Investigating the effect of training and spirulina supplement (Arthrospira platensis) on inflammatory status, oxidative stress, clinical symptoms, mental health and quality of life of women with migraine

Investigating the effect of spirulina supplementation on nitric oxide, lactate, inflammatory factor and oxidative status in women with migraine is investigated.

This study is a double blind randomized clinical trial. The block randomization method is used. The randomization unit is individual. The randomization tool is a random number table. The sample size is 90 people

We will select 90 women with migraine by sequential sampling method. After that, we will randomly divide the people into 2 groups receiving spirulina supplement and placebo. Then their fasting blood samples will be taken and to start the intervention. We will give 1000 mg of spirulina or placebo daily to each person in the intervention group. After 8 weeks, fasting blood samples will be taken to determine the relevant markers. And all laboratory personnel are kept blind to the assignment of study groups.

Inclusion criteria: Women with migraine Patients who agree to participate in the study. Diagnosis of migraine by a neurologist based on ICHD-3 criteria Age 18 to 60 years Non-entry criteria: History of any allergy, intolerance or adverse drug reaction to the study supplement Pregnancy and breastfeeding History of intestinal bypass Having cardiovascular diseases,diabetes, liver, kidney and thyroid diseases and malignancies and other neurological disorders Anticoagulants such as warfarin Patients with immune system disorders

The intervention for two months will be 1000 mg of spirulina supplement or placebo (starch) daily to each of the two groups.

The effect of spirulina supplementation on nitric oxide, lactate, inflammatory factor and oxidative status in women with migraine is investigated.

The random assignment of patients to two intervention and control groups is done by stratified permuted block randomization method. In this way, first, the eligible referring patients are classified according to age, body mass index, and contraceptive pills (OCP) consumption in the order of entry. BMI is considered normal (BMI = 18.5-24.9) and abnormal (BMI ≤ 25) and the age range of patients is 18 to 60 years. Therefore, patients are divided into two groups, 18-39 years old (younger) and 40-60 years old (older), based on the cut point in the middle of this range (39 years). The sample size in each group is 45 people (90 people in total). We use blocks of four with numbers 1 to 6 as follows (in each block, a means the intervention group and b means the control group): aabb-1 abba-2 abab-3 baba-4 baab-5 bbaa-6. By choosing the numbers using the random number table based on the numbers one to six, we select the above blocks in order and from left to right, we assign the qualified people of each stratum to one of the two groups a or b in the order of entry into the study . This selection is made 22 times and the first 88 qualified people are assigned to the groups. For the last two people, we use heads or tails to complete the sample list of 90 people and complete the balance.
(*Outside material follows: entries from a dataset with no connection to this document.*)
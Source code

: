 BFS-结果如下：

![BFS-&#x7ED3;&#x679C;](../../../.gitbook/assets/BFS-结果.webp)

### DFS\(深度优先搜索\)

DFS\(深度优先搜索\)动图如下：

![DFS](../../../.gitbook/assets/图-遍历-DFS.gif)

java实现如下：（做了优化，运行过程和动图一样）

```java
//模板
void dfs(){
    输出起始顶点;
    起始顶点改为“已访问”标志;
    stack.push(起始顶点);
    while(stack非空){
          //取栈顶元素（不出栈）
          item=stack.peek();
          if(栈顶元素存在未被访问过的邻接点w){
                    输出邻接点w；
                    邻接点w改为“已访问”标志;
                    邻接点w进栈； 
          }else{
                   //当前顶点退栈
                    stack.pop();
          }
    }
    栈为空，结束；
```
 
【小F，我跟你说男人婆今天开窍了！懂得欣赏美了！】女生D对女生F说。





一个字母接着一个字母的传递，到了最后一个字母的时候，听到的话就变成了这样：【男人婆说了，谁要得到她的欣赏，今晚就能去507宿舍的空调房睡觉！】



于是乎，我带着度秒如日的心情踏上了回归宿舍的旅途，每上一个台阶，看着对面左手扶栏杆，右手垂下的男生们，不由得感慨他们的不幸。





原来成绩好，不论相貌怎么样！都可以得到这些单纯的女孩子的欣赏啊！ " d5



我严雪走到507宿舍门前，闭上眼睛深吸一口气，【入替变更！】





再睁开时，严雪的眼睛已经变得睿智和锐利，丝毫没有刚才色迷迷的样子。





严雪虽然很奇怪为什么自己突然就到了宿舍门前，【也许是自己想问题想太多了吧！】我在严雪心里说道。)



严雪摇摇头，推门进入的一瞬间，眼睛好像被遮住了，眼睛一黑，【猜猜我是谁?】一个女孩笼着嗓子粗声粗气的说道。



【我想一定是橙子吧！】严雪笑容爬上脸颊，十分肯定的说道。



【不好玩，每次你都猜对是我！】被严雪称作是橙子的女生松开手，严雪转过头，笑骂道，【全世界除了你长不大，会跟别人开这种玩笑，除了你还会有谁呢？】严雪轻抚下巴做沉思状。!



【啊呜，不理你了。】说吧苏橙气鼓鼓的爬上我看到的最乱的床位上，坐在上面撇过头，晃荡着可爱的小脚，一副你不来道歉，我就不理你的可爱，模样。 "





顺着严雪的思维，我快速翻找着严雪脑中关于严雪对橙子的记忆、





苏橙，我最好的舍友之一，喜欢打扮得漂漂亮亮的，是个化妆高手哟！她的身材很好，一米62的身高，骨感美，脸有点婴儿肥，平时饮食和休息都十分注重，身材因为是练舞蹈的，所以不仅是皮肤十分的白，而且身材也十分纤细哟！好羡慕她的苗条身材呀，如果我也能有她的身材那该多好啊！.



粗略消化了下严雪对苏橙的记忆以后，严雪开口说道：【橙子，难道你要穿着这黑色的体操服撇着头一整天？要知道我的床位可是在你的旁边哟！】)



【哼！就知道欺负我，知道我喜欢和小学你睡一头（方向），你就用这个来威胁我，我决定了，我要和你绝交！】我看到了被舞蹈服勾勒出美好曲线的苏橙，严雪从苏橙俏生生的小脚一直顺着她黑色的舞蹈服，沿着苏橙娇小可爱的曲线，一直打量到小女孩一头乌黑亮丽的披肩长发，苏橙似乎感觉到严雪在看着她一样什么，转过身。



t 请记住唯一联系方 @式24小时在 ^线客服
Spirulina supplement and placebo will be available to the researcher in coded packages.The researcher gives each patient a package (containing supplements or placebo) and the delivery of the package is based on a code that has been specified for each participant (from the first to the ninety).Clinical caregivers, patients and researchers will not be aware of the content of the package, and only the collaborator of the project (who is responsible for the management of concealment and also has the randomization list) is aware of the list and the codes, who can reveal the code at the end of the study. In addition, the spirulina supplement and placebo will be completely identical in terms of appearance, color, smell and packaging.